§ WORKING DATA
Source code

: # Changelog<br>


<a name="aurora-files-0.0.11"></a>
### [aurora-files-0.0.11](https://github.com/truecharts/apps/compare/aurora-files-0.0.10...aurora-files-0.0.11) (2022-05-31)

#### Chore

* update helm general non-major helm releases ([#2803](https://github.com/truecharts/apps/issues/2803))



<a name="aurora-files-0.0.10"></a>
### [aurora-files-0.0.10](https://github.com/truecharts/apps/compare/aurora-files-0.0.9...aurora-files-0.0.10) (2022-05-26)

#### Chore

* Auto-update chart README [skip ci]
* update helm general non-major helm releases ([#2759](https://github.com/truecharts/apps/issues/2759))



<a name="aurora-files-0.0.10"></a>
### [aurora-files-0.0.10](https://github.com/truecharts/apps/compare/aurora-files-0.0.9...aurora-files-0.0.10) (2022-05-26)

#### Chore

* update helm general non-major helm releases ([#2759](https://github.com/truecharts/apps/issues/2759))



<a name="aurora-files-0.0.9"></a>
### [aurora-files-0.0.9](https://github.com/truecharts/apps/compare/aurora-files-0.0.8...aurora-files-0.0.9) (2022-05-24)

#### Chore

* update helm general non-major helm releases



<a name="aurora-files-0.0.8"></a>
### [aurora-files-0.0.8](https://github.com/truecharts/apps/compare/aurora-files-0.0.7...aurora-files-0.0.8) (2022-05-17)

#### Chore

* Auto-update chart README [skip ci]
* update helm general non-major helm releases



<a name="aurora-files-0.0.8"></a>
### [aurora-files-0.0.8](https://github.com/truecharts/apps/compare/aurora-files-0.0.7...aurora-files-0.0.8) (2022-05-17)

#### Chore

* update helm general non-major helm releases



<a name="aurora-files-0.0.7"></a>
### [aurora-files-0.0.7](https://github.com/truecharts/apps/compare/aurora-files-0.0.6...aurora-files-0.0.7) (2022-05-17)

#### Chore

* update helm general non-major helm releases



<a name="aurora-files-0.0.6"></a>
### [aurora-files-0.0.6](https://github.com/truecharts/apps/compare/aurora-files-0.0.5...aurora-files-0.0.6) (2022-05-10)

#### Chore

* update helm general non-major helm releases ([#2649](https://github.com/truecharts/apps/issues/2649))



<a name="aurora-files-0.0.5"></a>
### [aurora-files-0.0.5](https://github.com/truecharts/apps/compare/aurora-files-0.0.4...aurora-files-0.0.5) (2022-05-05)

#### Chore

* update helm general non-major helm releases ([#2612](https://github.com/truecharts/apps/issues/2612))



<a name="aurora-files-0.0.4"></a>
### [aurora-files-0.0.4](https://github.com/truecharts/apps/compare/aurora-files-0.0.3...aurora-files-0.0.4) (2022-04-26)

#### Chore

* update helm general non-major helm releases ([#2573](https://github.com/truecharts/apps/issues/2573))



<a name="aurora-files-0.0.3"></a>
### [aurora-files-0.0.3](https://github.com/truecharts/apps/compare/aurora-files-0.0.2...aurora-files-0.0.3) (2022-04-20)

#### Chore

§ TASK TO CARRY OUT
Would you copy every line of the material exactly?

§ SOLUTION TO THE PROBLEM
Source code

: # Changelog<br>


<a name="aurora-files-0.0.11"></a>
### [aurora-files-0.0.11](https://github.com/truecharts/apps/compare/aurora-files-0.0.10...aurora-files-0.0.11) (2022-05-31)

#### Chore

* update helm general non-major helm releases ([#2803](https://github.com/truecharts/apps/issues/2803))



<a name="aurora-files-0.0.10"></a>
### [aurora-files-0.0.10](https://github.com/truecharts/apps/compare/aurora-files-0.0.9...aurora-files-0.0.10) (2022-05-26)

#### Chore

* Auto-update chart README [skip ci]
* update helm general non-major helm releases ([#2759](https://github.com/truecharts/apps/issues/2759))



<a name="aurora-files-0.0.10"></a>
### [aurora-files-0.0.10](https://github.com/truecharts/apps/compare/aurora-files-0.0.9...aurora-files-0.0.10) (2022-05-26)

#### Chore

* update helm general non-major helm releases ([#2759](https://github.com/truecharts/apps/issues/2759))



<a name="aurora-files-0.0.9"></a>
### [aurora-files-0.0.9](https://github.com/truecharts/apps/compare/aurora-files-0.0.8...aurora-files-0.0.9) (2022-05-24)

#### Chore

* update helm general non-major helm releases



<a name="aurora-files-0.0.8"></a>
### [aurora-files-0.0.8](https://github.com/truecharts/apps/compare/aurora-files-0.0.7...aurora-files-0.0.8) (2022-05-17)

#### Chore

* Auto-update chart README [skip ci]
* update helm general non-major helm releases



<a name="aurora-files-0.0.8"></a>
### [aurora-files-0.0.8](https://github.com/truecharts/apps/compare/aurora-files-0.0.7...aurora-files-0.0.8) (2022-05-17)

#### Chore

* update helm general non-major helm releases



<a name="aurora-files-0.0.7"></a>
### [aurora-files-0.0.7](https://github.com/truecharts/apps/compare/aurora-files-0.0.6...aurora-files-0.0.7) (2022-05-17)

#### Chore

* update helm general non-major helm releases



<a name="aurora-files-0.0.6"></a>
### [aurora-files-0.0.6](https://github.com/truecharts/apps/compare/aurora-files-0.0.5...aurora-files-0.0.6) (2022-05-10)

#### Chore

* update helm general non-major helm releases ([#2649](https://github.com/truecharts/apps/issues/2649))



<a name="aurora-files-0.0.5"></a>
### [aurora-files-0.0.5](https://github.com/truecharts/apps/compare/aurora-files-0.0.4...aurora-files-0.0.5) (2022-05-05)

#### Chore

* update helm general non-major helm releases ([#2612](https://github.com/truecharts/apps/issues/2612))



<a name="aurora-files-0.0.4"></a>
### [aurora-files-0.0.4](https://github.com/truecharts/apps/compare/aurora-files-0.0.3...aurora-files-0.0.4) (2022-04-26)

#### Chore

* update helm general non-major helm releases ([#2573](https://github.com/truecharts/apps/issues/2573))



<a name="aurora-files-0.0.3"></a>
### [aurora-files-0.0.3](https://github.com/truecharts/apps/compare/aurora-files-0.0.2...aurora-files-0.0.3) (2022-04-20)

#### Chore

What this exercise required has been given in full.